Главный инженер повернул кресло, с любопытством посмотрел на Малюту. Рядом сидела красивая – и к тому же прелестно разгорячившаяся от своей храбрости – женщина. Сумерки в кабине скрадывали морщинки и тени, которые могли бы повредить ее облику, но зато выигрышно выделили профиль с прямым четким носиком, капризным изгибом губ, высокую прическу над выпуклым лбом; во всем этом колеблющийся, зыбкий полусвет MB как-то усилил женственную воздушность, недосказанность, интим. Александр Иванович вспомнил, что не раз при встречах любовался фигуркой главкибернетика, снизу умеренно обтянутой джинсами, сверху свитером, ее походкой («Идет, как пишет»), даже хотел подбить клинья, да все отвлекали дела. Вспомнил и про то, что с женой опять нелады, а замену ей – из-за той же предельной занятости, будь она неладна! – он не сыскал… короче, вспомнил и почувствовал, что он мужчина. Не головастик – или, точнее, не только головастик.
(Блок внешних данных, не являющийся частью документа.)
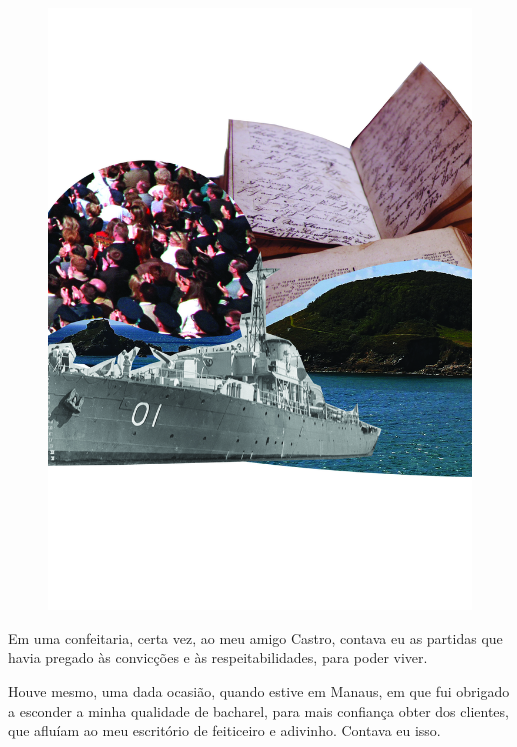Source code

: \pagebreak
\thispagestyle{empty}
\begin{figure}
\vspace*{-.5cm}
\hspace*{-2.3cm}\includegraphics[width=140mm]{../ilustracoes/09_JAVANES.jpg}
\end{figure}
\pagebreak


\noindent{}Em uma confeitaria, certa vez, ao meu amigo Castro, contava eu as
partidas que havia pregado às convicções e às respeitabilidades, para
poder viver.

Houve mesmo, uma dada ocasião, quando estive em Manaus, em que fui
obrigado a esconder a minha qualidade de bacharel, para mais confiança
obter dos clientes, que afluíam ao meu escritório de feiticeiro e
adivinho. Contava eu isso.

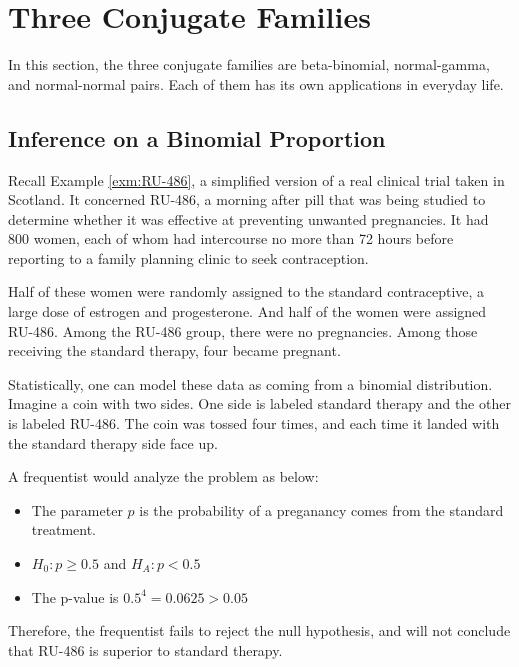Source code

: \documentclass[]{book}
\theoremstyle{definition}
\theoremstyle{definition}
\theoremstyle{definition}
\theoremstyle{remark}
\let\BeginKnitrBlock\begin \let\EndKnitrBlock\end
\begin{document}
\section{Three Conjugate Families}\label{three-conjugate-families}

In this section, the three conjugate families are beta-binomial,
normal-gamma, and normal-normal pairs. Each of them has its own
applications in everyday life.

\subsection{Inference on a Binomial
Proportion}\label{inference-on-a-binomial-proportion}

\BeginKnitrBlock{example}
\protect\hypertarget{exm:RU-486more}{}\label{exm:RU-486more} Recall Example
\ref{exm:RU-486}, a simplified version of a real clinical trial taken in
Scotland. It concerned RU-486, a morning after pill that was being
studied to determine whether it was effective at preventing unwanted
pregnancies. It had 800 women, each of whom had intercourse no more than
72 hours before reporting to a family planning clinic to seek
contraception.

Half of these women were randomly assigned to the standard
contraceptive, a large dose of estrogen and progesterone. And half of
the women were assigned RU-486. Among the RU-486 group, there were no
pregnancies. Among those receiving the standard therapy, four became
pregnant.
\EndKnitrBlock{example}

Statistically, one can model these data as coming from a binomial
distribution. Imagine a coin with two sides. One side is labeled
standard therapy and the other is labeled RU-486. The coin was tossed
four times, and each time it landed with the standard therapy side face
up.

A frequentist would analyze the problem as below:

\begin{itemize}
\item
  The parameter \(p\) is the probability of a preganancy comes from the
  standard treatment.
\item
  \(H_0: p \geq 0.5\) and \(H_A: p < 0.5\)
\item
  The p-value is \(0.5^4 = 0.0625 > 0.05\)
\end{itemize}

Therefore, the frequentist fails to reject the null hypothesis, and will
not conclude that RU-486 is superior to standard therapy.
\end{document}
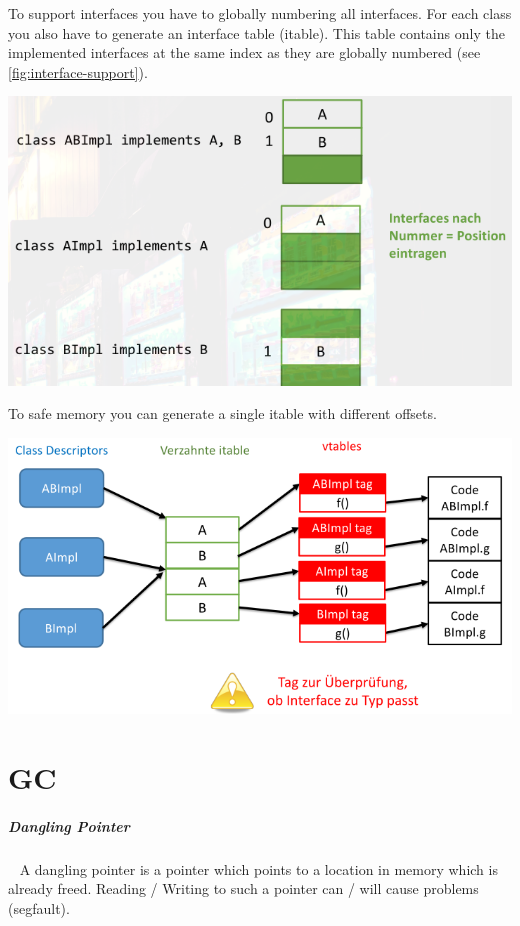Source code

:\documentclass[11pt,twoside,landscape]{article}
\begin{document}
\begin{multicols}{3}
To support interfaces you have to globally numbering all interfaces.
For each class you also have to generate an interface table (itable).
This table contains only the implemented interfaces at the same index as they are globally numbered (see \autoref{fig:interface-support}).

{
\begin{center}
\includegraphics[width=.9\linewidth]{img/interface_support_2.png}
\end{center}
\label{fig:interface-support}
}

To safe memory you can generate a single itable with different offsets.

{
\begin{center}
\includegraphics[width=.9\linewidth]{img/total_interface_support.png}
\end{center}
\label{fig:total-interface-support}
}

\section{GC}
\label{sec:orgc8dd1bc}
\subparagraph{Dangling Pointer} \
\label{sec:org4c4b0cd}
A dangling pointer is a pointer which points to a location in memory which is already freed.
Reading / Writing to such a pointer can / will cause problems (segfault).


\end{multicols}
\end{document}
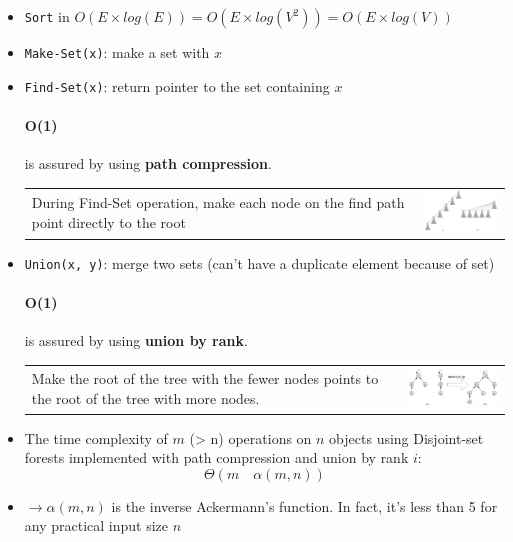 \begin{itemize}
    \item \texttt{Sort} in $O(E \times log(E)) = O(E \times log(V^2)) = O(E \times log(V))$
    \item \texttt{Make-Set(x)}: make a set with $x$
    \item \texttt{Find-Set(x)}: return pointer to the set containing $x$

        \paragraph{O(1)} is assured by using \textbf{path compression}.

        \begin{tabular}{m{11cm}m{3cm}}
            During Find-Set operation, make each node
            on the find path point directly to the root
            &
            \includegraphics[width=3cm]{img/compression}
    \end{tabular}


    \item \texttt{Union(x, y)}: merge two sets (can't have a duplicate element
        because of set)

        \paragraph{O(1)} is assured by using \textbf{union by rank}.

        \begin{tabular}{m{11cm}m{3cm}}
            Make the root of the tree with the fewer nodes points to
            the root of the tree with more nodes.
            &
            \includegraphics[width=4cm]{img/union}
    \end{tabular}
\end{itemize}

\begin{itemize}
    \item The time complexity of $m$ (> n) operations on $n$ objects
        using Disjoint-set forests implemented with path
        compression and union by rank $i$: 
        $$\Theta(m \quad \alpha(m,n))$$
    \item $\rightarrow \alpha(m, n)$ is the inverse Ackermann's function. 
        In fact, it's less than 5 for any practical input size $n$
\end{itemize}

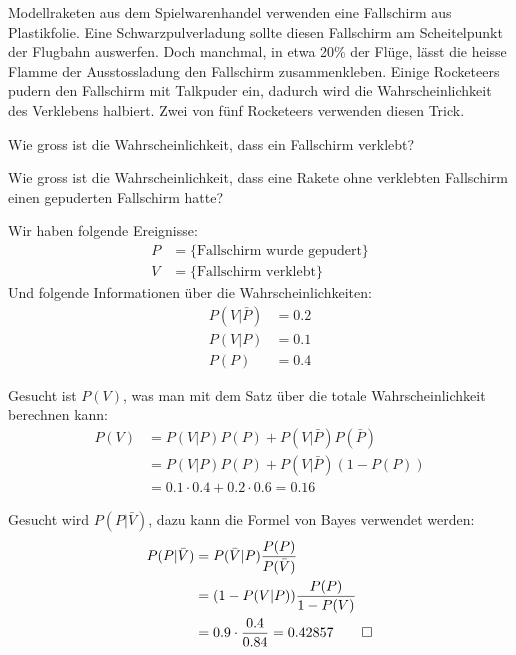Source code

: Modellraketen aus dem Spielwarenhandel verwenden eine Fallschirm aus
Plastikfolie. Eine Schwarzpulverladung sollte diesen Fallschirm am
Scheitelpunkt der Flugbahn auswerfen. Doch manchmal, in etwa 20\%
der Flüge, lässt die heisse
Flamme der Ausstossladung den Fallschirm zusammenkleben. Einige
Rocketeers pudern den Fallschirm mit Talkpuder ein, dadurch wird
die Wahrscheinlichkeit des Verklebens halbiert.
Zwei von fünf Rocketeers verwenden diesen Trick.
\begin{teilaufgaben}
\item Wie gross ist die Wahrscheinlichkeit, dass ein Fallschirm
verklebt?
\item Wie gross ist die Wahrscheinlichkeit, dass eine Rakete
ohne verklebten Fallschirm einen gepuderten Fallschirm hatte?
\end{teilaufgaben}


\begin{loesung}
Wir haben folgende Ereignisse:
\begin{align*}
P&=\{\text{Fallschirm wurde gepudert}\}\\
V&=\{\text{Fallschirm verklebt}\}
\end{align*}
Und folgende Informationen über die Wahrscheinlichkeiten:
\begin{align*}
P(V|\bar P)&=0.2\\
P(V|P)&=0.1\\
P(P)&=0.4
\end{align*}
\begin{teilaufgaben}
\item Gesucht ist $P(V)$, was man mit dem Satz über die totale
Wahrscheinlichkeit berechnen kann:
\begin{align*}
P(V)&=P(V|P)P(P)+P(V|\bar P)P(\bar P)\\
&=P(V|P)P(P)+P(V|\bar P)(1-P(P))\\
&=0.1\cdot 0.4+0.2\cdot 0.6=0.16
\end{align*}
\item Gesucht wird $P(P|\bar V)$, dazu kann die Formel von Bayes verwendet
werden:
\begin{align*}
P(P|\bar V)
&=
P(\bar V |P)\frac{P(P)}{P(\bar V)}
\\
&=(1-P(V|P))\frac{P(P)}{1-P(V)}\\
&=
0.9 \cdot\frac{0.4}{0.84}=0.42857
\qedhere
\end{align*}
\end{teilaufgaben}
\end{loesung}


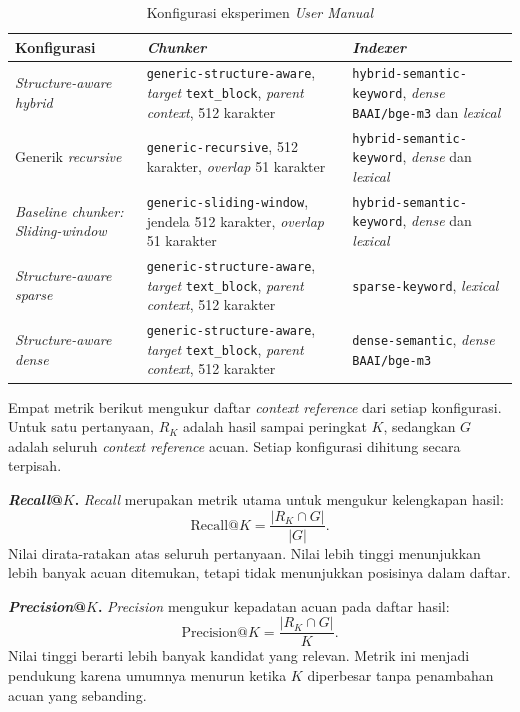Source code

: \begin{table}[H]
\centering
\scriptsize
\caption{Konfigurasi eksperimen \emph{User Manual}}
\label{tab:customer-config}
\begin{tabularx}{\textwidth}{@{}>{\RaggedRight\arraybackslash}p{3.0cm}>{\RaggedRight\arraybackslash}p{5.0cm}>{\RaggedRight\arraybackslash}X@{}}
\toprule
\textbf{Konfigurasi} & \textbf{\emph{Chunker}} & \textbf{\emph{Indexer}}\\
\midrule
\emph{Structure-aware hybrid} & \texttt{generic-structure-aware}, \emph{target} \texttt{text\_block}, \emph{parent context}, 512 karakter & \texttt{hybrid-semantic-keyword}, \emph{dense} \texttt{BAAI/bge-m3} dan \emph{lexical}\\
Generik \emph{recursive} & \texttt{generic-recursive}, 512 karakter, \emph{overlap} 51 karakter & \texttt{hybrid-semantic-keyword}, \emph{dense} dan \emph{lexical}\\
\emph{Baseline chunker: Sliding-window} & \texttt{generic-sliding-window}, jendela 512 karakter, \emph{overlap} 51 karakter & \texttt{hybrid-semantic-keyword}, \emph{dense} dan \emph{lexical}\\
\emph{Structure-aware sparse} & \texttt{generic-structure-aware}, \emph{target} \texttt{text\_block}, \emph{parent context}, 512 karakter & \texttt{sparse-keyword}, \emph{lexical}\\
\emph{Structure-aware dense} & \texttt{generic-structure-aware}, \emph{target} \texttt{text\_block}, \emph{parent context}, 512 karakter & \texttt{dense-semantic}, \emph{dense} \texttt{BAAI/bge-m3}\\
\bottomrule
\end{tabularx}
\end{table}

Empat metrik berikut mengukur daftar \emph{context reference} dari setiap konfigurasi.
Untuk satu pertanyaan, \(R_K\) adalah hasil sampai peringkat \(K\), sedangkan \(G\) adalah
seluruh \emph{context reference} acuan. Setiap konfigurasi dihitung secara terpisah.

\noindent\textbf{\emph{Recall}@\(K\).}\quad
\emph{Recall} merupakan metrik utama untuk mengukur kelengkapan hasil:
\[
\mathrm{Recall}@K=\frac{\lvert R_K\cap G\rvert}{\lvert G\rvert}.
\]
Nilai dirata-ratakan atas seluruh pertanyaan. Nilai lebih tinggi menunjukkan lebih banyak
acuan ditemukan, tetapi tidak menunjukkan posisinya dalam daftar.

\noindent\textbf{\emph{Precision}@\(K\).}\quad
\emph{Precision} mengukur kepadatan acuan pada daftar hasil:
\[
\mathrm{Precision}@K=\frac{\lvert R_K\cap G\rvert}{K}.
\]
Nilai tinggi berarti lebih banyak kandidat yang relevan. Metrik ini menjadi pendukung karena
umumnya menurun ketika \(K\) diperbesar tanpa penambahan acuan yang sebanding.

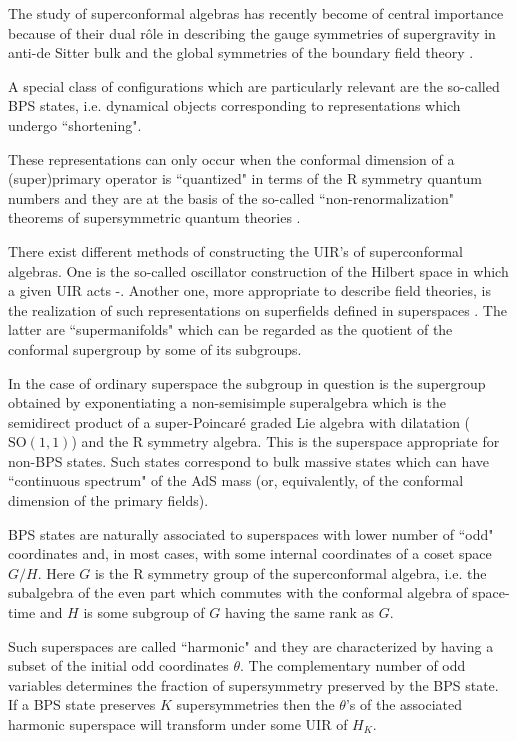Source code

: \documentclass[a4paper,12pt]{article}
\begin{document}
The study of superconformal algebras has recently become of 
central importance because of their dual r\^ole in describing the 
gauge symmetries of supergravity in anti-de Sitter bulk and the 
global symmetries of the boundary field theory \cite{mal,gkp,wit}. 

A special class of configurations which are particularly relevant 
are the so-called BPS states, i.e. dynamical objects corresponding 
to representations which undergo ``shortening". 

These representations can only occur when the conformal dimension 
of a (super)primary operator is ``quantized" in terms of the R 
symmetry quantum numbers and they are at the basis of the 
so-called ``non-renormalization" theorems of supersymmetric 
quantum theories \cite{FIZ}. 

There exist different methods of constructing the UIR's of 
superconformal algebras. One is the so-called oscillator 
construction of the Hilbert space in which a given UIR acts 
\cite{bgg}-\cite{gmz2}. Another one, more appropriate to describe 
field theories, is the realization of such representations on 
superfields defined in superspaces \cite{SS,fwz}. The latter are 
``supermanifolds" which can be regarded as the quotient of the 
conformal supergroup by some of its subgroups. 

In the case of ordinary superspace the subgroup in question is the 
supergroup obtained by exponentiating a non-semisimple 
superalgebra which is the semidirect product of a super-Poincar\'{e} 
graded Lie algebra with dilatation ($\mbox{SO}(1,1)$) and the R 
symmetry algebra. This is the superspace appropriate for non-BPS 
states. Such states correspond to bulk massive states which can 
have ``continuous spectrum" of the AdS mass (or, equivalently, of 
the conformal dimension of the primary fields). 

BPS states are naturally associated to superspaces with lower 
number of ``odd" coordinates and, in most cases, with some 
internal coordinates of a coset space $G/H$. Here $G$ is the R 
symmetry group of the superconformal algebra, i.e. the subalgebra 
of the even part which commutes with the conformal algebra of 
space-time and $H$ is some subgroup of $G$ having the same rank as 
$G$.  

Such superspaces are called ``harmonic" \cite{GIK1} and they are 
characterized by having a subset of the initial odd coordinates 
$\theta$. The complementary number of odd variables determines the 
fraction of supersymmetry preserved by the BPS state. If a BPS 
state preserves $K$ supersymmetries then the $\theta$'s of the 
associated harmonic superspace will transform under some UIR of 
$H_K$. 
\end{document}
(Не в одном этом, если доискиваться до глубин, было дело. В кабине сейчас находился не прежний Корнев, научный флибустьер, хозяин жизни и всех дел в Шаре, а человек сомневающийся, несколько растерянный – ослабевший. Трудами, идеями и подвигами в освоении Меняющейся Вселенной Александр Иванович подсознательно стремился утвердить то же, что и в других делах, – свою исключительность. Не только, впрочем, свою, не такой он был эгоцентрист – и товарищей по работе, вообще умных, знающих и даровитых людей. Но получилось не так: Меняющаяся Вселенная в Шаре, заманив его сначала интересностью проблем и наблюдений, теперь больше отнимала, чем давала. Сокрушала – одну за другой – иллюзии обычного видения мира, обычной жизни; в том числе и такие, терять которые было больно и страшно… Поэтому утверждение себя – пусть самое простое – было ему позарез необходимо.)
– Люся, – с добродушным изумлением молвил главный инженер, – а ведь вы хорошенькая!
– Та-ак, уже теплее!.. – Людмила Сергеевна тоже повернула кресло к нему. – Что дальше?
– Дальше?..
Что могло быть дальше? Корнев перегнулся, сгреб женщину в объятия, перетащил к себе; с удовольствием почувствовал, что свитер и джинсы не обманывали – тело действительно было упругое, теплое.
– Александр Иванович, вы что?! – Люся ошеломленно уперлась в его грудь ладонями. – Я вовсе не это имела в виду!..
– А я это. – Он запустил правую руку под свитер, левой притянул к себе Люсины плечи, искал губами ее губы – и нашел. Потом поднял и понес ее в угол кабины, где лежал застеленный матрас; пол слегка покачивался под ногами.